In Italia la parola “riformismo” non ha mai trovato la rima giusta. La lista dei riformisti "riformati" dai massimalisti ed estromessi da ogni posizione di potere è lunga e i nomi, tutti illustri, da Leonida Bissolati a Giacomo Matteotti passando per Filippo Turati, rendono soltanto una vaga idea dell’accanimento messo, soprattutto nella grande famiglia del comunismo italiano, a liquidare ogni ipotesi riformista.

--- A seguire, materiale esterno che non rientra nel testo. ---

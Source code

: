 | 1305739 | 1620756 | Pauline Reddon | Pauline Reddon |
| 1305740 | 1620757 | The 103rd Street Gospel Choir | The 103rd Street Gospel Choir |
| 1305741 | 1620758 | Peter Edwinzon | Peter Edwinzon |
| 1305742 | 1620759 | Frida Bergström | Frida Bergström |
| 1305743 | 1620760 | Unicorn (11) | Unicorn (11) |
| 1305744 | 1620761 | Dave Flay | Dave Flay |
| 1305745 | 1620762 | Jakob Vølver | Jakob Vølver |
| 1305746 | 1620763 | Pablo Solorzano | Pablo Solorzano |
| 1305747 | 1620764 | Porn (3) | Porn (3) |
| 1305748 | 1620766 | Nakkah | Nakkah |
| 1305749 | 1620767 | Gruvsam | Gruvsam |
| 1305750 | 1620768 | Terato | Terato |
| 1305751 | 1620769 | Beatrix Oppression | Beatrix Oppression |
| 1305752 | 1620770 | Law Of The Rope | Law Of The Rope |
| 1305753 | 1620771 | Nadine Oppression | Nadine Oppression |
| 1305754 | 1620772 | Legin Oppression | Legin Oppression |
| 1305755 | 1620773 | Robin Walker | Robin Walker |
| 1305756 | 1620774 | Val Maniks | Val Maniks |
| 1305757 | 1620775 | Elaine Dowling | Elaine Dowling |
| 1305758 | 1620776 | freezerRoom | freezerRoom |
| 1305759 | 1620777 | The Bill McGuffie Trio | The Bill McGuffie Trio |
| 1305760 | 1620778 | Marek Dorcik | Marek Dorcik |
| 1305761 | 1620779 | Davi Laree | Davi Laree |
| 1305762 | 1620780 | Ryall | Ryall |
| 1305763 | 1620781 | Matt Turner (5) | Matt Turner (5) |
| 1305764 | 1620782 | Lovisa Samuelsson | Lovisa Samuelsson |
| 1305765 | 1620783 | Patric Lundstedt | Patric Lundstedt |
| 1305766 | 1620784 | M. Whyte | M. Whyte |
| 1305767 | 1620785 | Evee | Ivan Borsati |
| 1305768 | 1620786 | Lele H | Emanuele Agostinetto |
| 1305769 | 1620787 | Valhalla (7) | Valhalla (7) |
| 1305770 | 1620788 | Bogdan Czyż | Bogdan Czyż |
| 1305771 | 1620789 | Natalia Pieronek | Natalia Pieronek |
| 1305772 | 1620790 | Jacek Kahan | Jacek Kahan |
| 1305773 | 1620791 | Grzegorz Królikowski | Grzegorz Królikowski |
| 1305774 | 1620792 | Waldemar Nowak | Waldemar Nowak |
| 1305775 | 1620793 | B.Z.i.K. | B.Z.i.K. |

Chi è riformista oggi in Italia e che cosa significa riformare in un Paese dove l’ultima grande riforma organica, quella della scuola media, risale al 1963 ad opera dell’allora ministro Luigi Gui? E perché in Italia ogni volta che si richiama la necessità di fare riforme, si tratti della giustizia o della Costituzione, si alza un muro di ostilità cementato dal solito timore che quella riforma sarà l’occasione per consumare “ritorsioni” o “vendette” contro qualcuno?

E’ davvero inspiegabile il mood in cui si trascina la politica italiana dal fatidico anno 1993. E’ uno stato di sospensione surreale: se il governo mette in cantiere una riforma della giustizia per eliminare le patologie da tutti riconosciute e denunciate, sicuramente – si dice – è per consumare una vendetta contro i magistrati. Se lascia le cose così, o si limita a interventi di circostanza, sicuramente – si dice – è perché non è in grado di trovare risposte all’altezza della sfida o lo fa soltanto per tutelare il presidente del Consiglio.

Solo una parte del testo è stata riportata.